You can click on the images below to purchase these edible sensory bin fillers on amazon:
Here are some Valentines Day sensory bottles that I made:
Below I have linked some of my other favorite craft items to buy for Valentines Day crafts & sensory bottles: just click on the image to purchase from Amazon!
These pipe cleaners and pom poms are fun sensory bin fillers!
Put a piece of scotch tape on the back of these foam hearts and let your toddler stick them to the wall or the floor. They will get a kick out of this!
Put this washi tape down on the table and let your toddler peel it off…loads of entertainment and great fine motor skills practice!
These foam stickers are perfect for helping little ones with their fine motor skills practice. The doilies can be glued onto paper for fun toddler art work!
I am obsessed with these heart shaped foam confetti! These would be awesome for sensory bin filler!
This heart shaped wooden spoon would be so fun to stir a sensory bucket filled with all kinds of valentines day filler or letting your little one help out with valentines day baking!
This valentines baking mold is so cute! It would be fun to bake in but also use to separate pom poms by color or hold valentines stickers and pom poms.
These hearts would be fun inside a sensory bottle!
These bottles are perfect for sensory/discovery bottles because they have a wide mouth at the top so you can fit decent sized objects inside.
This extra fine glitter is perfect for making valentines sensory bottles.
These heart erasers would be cute inside a sensory bottle, just add rice!
These rose petals would be fun sensory bin filler.
These felt balls are awesome for scooping, sorting, and using as sensory bin filler.
This Grimms wooden heart set is on my wants list!
These wooden beads would be super cute in a sensory bottle mixed with some more colorful plastic beads.
These candy hearts are what I used in my sensory bottle that I mixed with rice. My toddler likes to shake it and hear the sound it makes.
These are some of my favorite Valentines books:
Fine Motor Skills Activity
I found the velvet rose at the dollar store and then paired with our HABA toy :
Below you can see a photo of my 16 month old’s Valentines themed play shelves:
Here are some toys similar to the ones on my Valentines shelf that would be super fun:
*This post contains affiliate links, which means I may receive a small commission, at no extra cost to you, if you make a purchase using my links.

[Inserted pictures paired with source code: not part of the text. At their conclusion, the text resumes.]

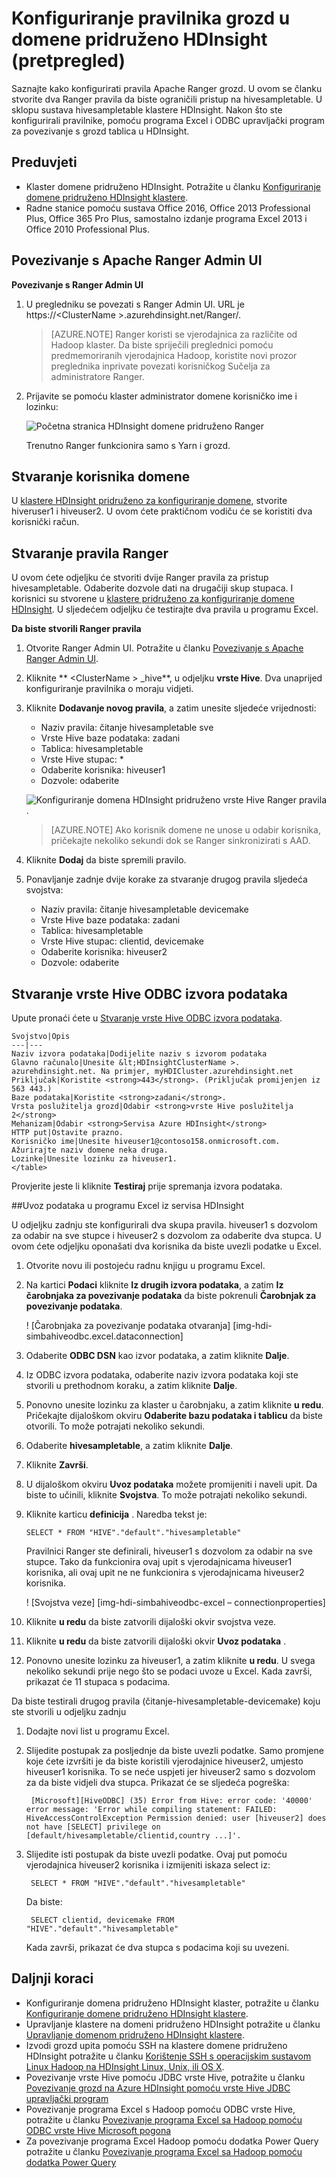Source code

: <properties
    pageTitle="Konfiguriranje pravilnika grozd u domene pridruženo HDInsight | Microsoft Azure"
    description="Saznajte..."
    services="hdinsight"
    documentationCenter=""
    authors="saurinsh"
    manager="jhubbard"
    editor="cgronlun"
    tags="azure-portal"/>

<tags
    ms.service="hdinsight"
    ms.devlang="na"
    ms.topic="hero-article"
    ms.tgt_pltfrm="na"
    ms.workload="big-data"
    ms.date="10/25/2016"
    ms.author="saurinsh"/>

# <a name="configure-hive-policies-in-domain-joined-hdinsight-preview"></a>Konfiguriranje pravilnika grozd u domene pridruženo HDInsight (pretpregled)

Saznajte kako konfigurirati pravila Apache Ranger grozd. U ovom se članku stvorite dva Ranger pravila da biste ograničili pristup na hivesampletable. U sklopu sustava hivesampletable klastere HDInsight. Nakon što ste konfigurirali pravilnike, pomoću programa Excel i ODBC upravljački program za povezivanje s grozd tablica u HDInsight.


## <a name="prerequisites"></a>Preduvjeti

- Klaster domene pridruženo HDInsight. Potražite u članku [Konfiguriranje domene pridruženo HDInsight klastere](hdinsight-domain-joined-configure.md).
- Radne stanice pomoću sustava Office 2016, Office 2013 Professional Plus, Office 365 Pro Plus, samostalno izdanje programa Excel 2013 i Office 2010 Professional Plus.


## <a name="connect-to-apache-ranger-admin-ui"></a>Povezivanje s Apache Ranger Admin UI

**Povezivanje s Ranger Admin UI**

1. U pregledniku se povezati s Ranger Admin UI. URL je https://&lt;ClusterName >.azurehdinsight.net/Ranger/. 

    >[AZURE.NOTE] Ranger koristi se vjerodajnica za različite od Hadoop klaster. Da biste spriječili preglednici pomoću predmemoriranih vjerodajnica Hadoop, koristite novi prozor preglednika inprivate povezati korisničkog Sučelja za administratore Ranger.
4. Prijavite se pomoću klaster administrator domene korisničko ime i lozinku:

    ![Početna stranica HDInsight domene pridruženo Ranger](./media/hdinsight-domain-joined-run-hive/hdinsight-domain-joined-ranger-home-page.png)

    Trenutno Ranger funkcionira samo s Yarn i grozd.

## <a name="create-domain-users"></a>Stvaranje korisnika domene

U [klastere HDInsight pridruženo za konfiguriranje domene](hdinsight-domain-joined-configure.md#create-and-configure-azure-ad-ds-for-your-azure-ad), stvorite hiveruser1 i hiveuser2. U ovom ćete praktičnom vodiču će se koristiti dva korisnički račun.

## <a name="create-ranger-policies"></a>Stvaranje pravila Ranger

U ovom ćete odjeljku će stvoriti dvije Ranger pravila za pristup hivesampletable. Odaberite dozvole dati na drugačiji skup stupaca. I korisnici su stvorene u [klastere pridruženo za konfiguriranje domene HDInsight](hdinsight-domain-joined-configure.md#create-and-configure-azure-ad-ds-for-your-azure-ad).  U sljedećem odjeljku će testirajte dva pravila u programu Excel.

**Da biste stvorili Ranger pravila**

1. Otvorite Ranger Admin UI. Potražite u članku [Povezivanje s Apache Ranger Admin UI](#connect-to-apache-ranager-admin-ui).
2. Kliknite ** &lt;ClusterName > _hive**, u odjeljku **vrste Hive**. Dva unaprijed konfiguriranje pravilnika o moraju vidjeti.
3. Kliknite **Dodavanje novog pravila**, a zatim unesite sljedeće vrijednosti:

    - Naziv pravila: čitanje hivesampletable sve
    - Vrste Hive baze podataka: zadani
    - Tablica: hivesampletable
    - Vrste Hive stupac: *
    - Odaberite korisnika: hiveuser1
    - Dozvole: odaberite

    ![Konfiguriranje domena HDInsight pridruženo vrste Hive Ranger pravila](./media/hdinsight-domain-joined-run-hive/hdinsight-domain-joined-configure-ranger-policy.png).

    >[AZURE.NOTE] Ako korisnik domene ne unose u odabir korisnika, pričekajte nekoliko sekundi dok se Ranger sinkronizirati s AAD.

4. Kliknite **Dodaj** da biste spremili pravilo.
5. Ponavljanje zadnje dvije korake za stvaranje drugog pravila sljedeća svojstva:

    - Naziv pravila: čitanje hivesampletable devicemake
    - Vrste Hive baze podataka: zadani
    - Tablica: hivesampletable
    - Vrste Hive stupac: clientid, devicemake
    - Odaberite korisnika: hiveuser2
    - Dozvole: odaberite

## <a name="create-hive-odbc-data-source"></a>Stvaranje vrste Hive ODBC izvora podataka

Upute pronaći ćete u [Stvaranje vrste Hive ODBC izvora podataka](hdinsight-connect-excel-hive-odbc-driver.md).  

    Svojstvo|Opis
    ---|---
    Naziv izvora podataka|Dodijelite naziv s izvorom podataka
    Glavno računalo|Unesite &lt;HDInsightClusterName >. azurehdinsight.net. Na primjer, myHDICluster.azurehdinsight.net
    Priključak|Koristite <strong>443</strong>. (Priključak promijenjen iz 563 443.)
    Baze podataka|Koristite <strong>zadani</strong>.
    Vrsta poslužitelja grozd|Odabir <strong>vrste Hive poslužitelja 2</strong>
    Mehanizam|Odabir <strong>Servisa Azure HDInsight</strong>
    HTTP put|Ostavite prazno.
    Korisničko ime|Unesite hiveuser1@contoso158.onmicrosoft.com. Ažurirajte naziv domene neka druga.
    Lozinke|Unesite lozinku za hiveuser1.
    </table>

Provjerite jeste li kliknite **Testiraj** prije spremanja izvora podataka.


##<a name="import-data-into-excel-from-hdinsight"></a>Uvoz podataka u programu Excel iz servisa HDInsight

U odjeljku zadnju ste konfigurirali dva skupa pravila.  hiveuser1 s dozvolom za odabir na sve stupce i hiveuser2 s dozvolom za odaberite dva stupca. U ovom ćete odjeljku oponašati dva korisnika da biste uvezli podatke u Excel.


1. Otvorite novu ili postojeću radnu knjigu u programu Excel.
2. Na kartici **Podaci** kliknite **Iz drugih izvora podataka**, a zatim **Iz čarobnjaka za povezivanje podataka** da biste pokrenuli **Čarobnjak za povezivanje podataka**.

    ! [Čarobnjaka za povezivanje podataka otvaranja] [img-hdi-simbahiveodbc.excel.dataconnection]

3. Odaberite **ODBC DSN** kao izvor podataka, a zatim kliknite **Dalje**.
4. Iz ODBC izvora podataka, odaberite naziv izvora podataka koji ste stvorili u prethodnom koraku, a zatim kliknite **Dalje**.
5. Ponovno unesite lozinku za klaster u čarobnjaku, a zatim kliknite **u redu**. Pričekajte dijaloškom okviru **Odaberite bazu podataka i tablicu** da biste otvorili. To može potrajati nekoliko sekundi.
8. Odaberite **hivesampletable**, a zatim kliknite **Dalje**. 
8. Kliknite **Završi**.
9. U dijaloškom okviru **Uvoz podataka** možete promijeniti i naveli upit. Da biste to učinili, kliknite **Svojstva**. To može potrajati nekoliko sekundi. 
10. Kliknite karticu **definicija** . Naredba tekst je:

        SELECT * FROM "HIVE"."default"."hivesampletable"

    Pravilnici Ranger ste definirali, hiveuser1 s dozvolom za odabir na sve stupce.  Tako da funkcionira ovaj upit s vjerodajnicama hiveuser1 korisnika, ali ovaj upit ne ne funkcionira s vjerodajnicama hiveuser2 korisnika.

    ! [Svojstva veze] [img-hdi-simbahiveodbc-excel – connectionproperties]

11. Kliknite **u redu** da biste zatvorili dijaloški okvir svojstva veze.
12. Kliknite **u redu** da biste zatvorili dijaloški okvir **Uvoz podataka** .  
13. Ponovno unesite lozinku za hiveuser1, a zatim kliknite **u redu**. U svega nekoliko sekundi prije nego što se podaci uvoze u Excel. Kada završi, prikazat će 11 stupaca s podacima.

Da biste testirali drugog pravila (čitanje-hivesampletable-devicemake) koju ste stvorili u odjeljku zadnju

1. Dodajte novi list u programu Excel.
2. Slijedite postupak za posljednje da biste uvezli podatke.  Samo promjene koje ćete izvršiti je da biste koristili vjerodajnice hiveuser2, umjesto hiveuser1 korisnika. To se neće uspjeti jer hiveuser2 samo s dozvolom za da biste vidjeli dva stupca. Prikazat će se sljedeća pogreška:

        [Microsoft][HiveODBC] (35) Error from Hive: error code: '40000' error message: 'Error while compiling statement: FAILED: HiveAccessControlException Permission denied: user [hiveuser2] does not have [SELECT] privilege on [default/hivesampletable/clientid,country ...]'.

3. Slijedite isti postupak da biste uvezli podatke. Ovaj put pomoću vjerodajnica hiveuser2 korisnika i izmijeniti iskaza select iz:

        SELECT * FROM "HIVE"."default"."hivesampletable"

    Da biste:

        SELECT clientid, devicemake FROM "HIVE"."default"."hivesampletable"

    Kada završi, prikazat će dva stupca s podacima koji su uvezeni.

## <a name="next-steps"></a>Daljnji koraci

- Konfiguriranje domena pridruženo HDInsight klaster, potražite u članku [Konfiguriranje domene pridruženo HDInsight klastere](hdinsight-domain-joined-configure.md).
- Upravljanje klastere na domeni pridruženo HDInsight potražite u članku [Upravljanje domenom pridruženo HDInsight klastere](hdinsight-domain-joined-manage.md).
- Izvodi grozd upita pomoću SSH na klastere domene pridruženo HDInsight potražite u članku [Korištenje SSH s operacijskim sustavom Linux Hadoop na HDInsight Linux, Unix, ili OS X](hdinsight-hadoop-linux-use-ssh-unix.md#connect-to-a-domain-joined-hdinsight-cluster).
- Povezivanje vrste Hive pomoću JDBC vrste Hive, potražite u članku [Povezivanje grozd na Azure HDInsight pomoću vrste Hive JDBC upravljački program](hdinsight-connect-hive-jdbc-driver.md)
- Povezivanje programa Excel s Hadoop pomoću ODBC vrste Hive, potražite u članku [Povezivanje programa Excel sa Hadoop pomoću ODBC vrste Hive Microsoft pogona](hdinsight-connect-excel-hive-odbc-driver.md)
- Za povezivanje programa Excel Hadoop pomoću dodatka Power Query potražite u članku [Povezivanje programa Excel sa Hadoop pomoću dodatka Power Query](hdinsight-connect-excel-power-query.md)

These sensory bottles are a great way for your little one to explore and discover christmas ornaments and christmas trees without actually touching the tree! Toddlers have a natural inclination to explore everything and this will help fulfill their need!
Click on the image below to purchase the bottles I used to make these sensory bottles! What I like about these bottles is the whole at the top is large enough to put fairly good sized items like these mini christmas ornaments.
I used mini christmas ornaments like these to fill the bottles
You could also use Christmas bells!
I used Christmas trees like these to fill one of the bottles:
You can also add rice to any of the bottles for a little extra noise!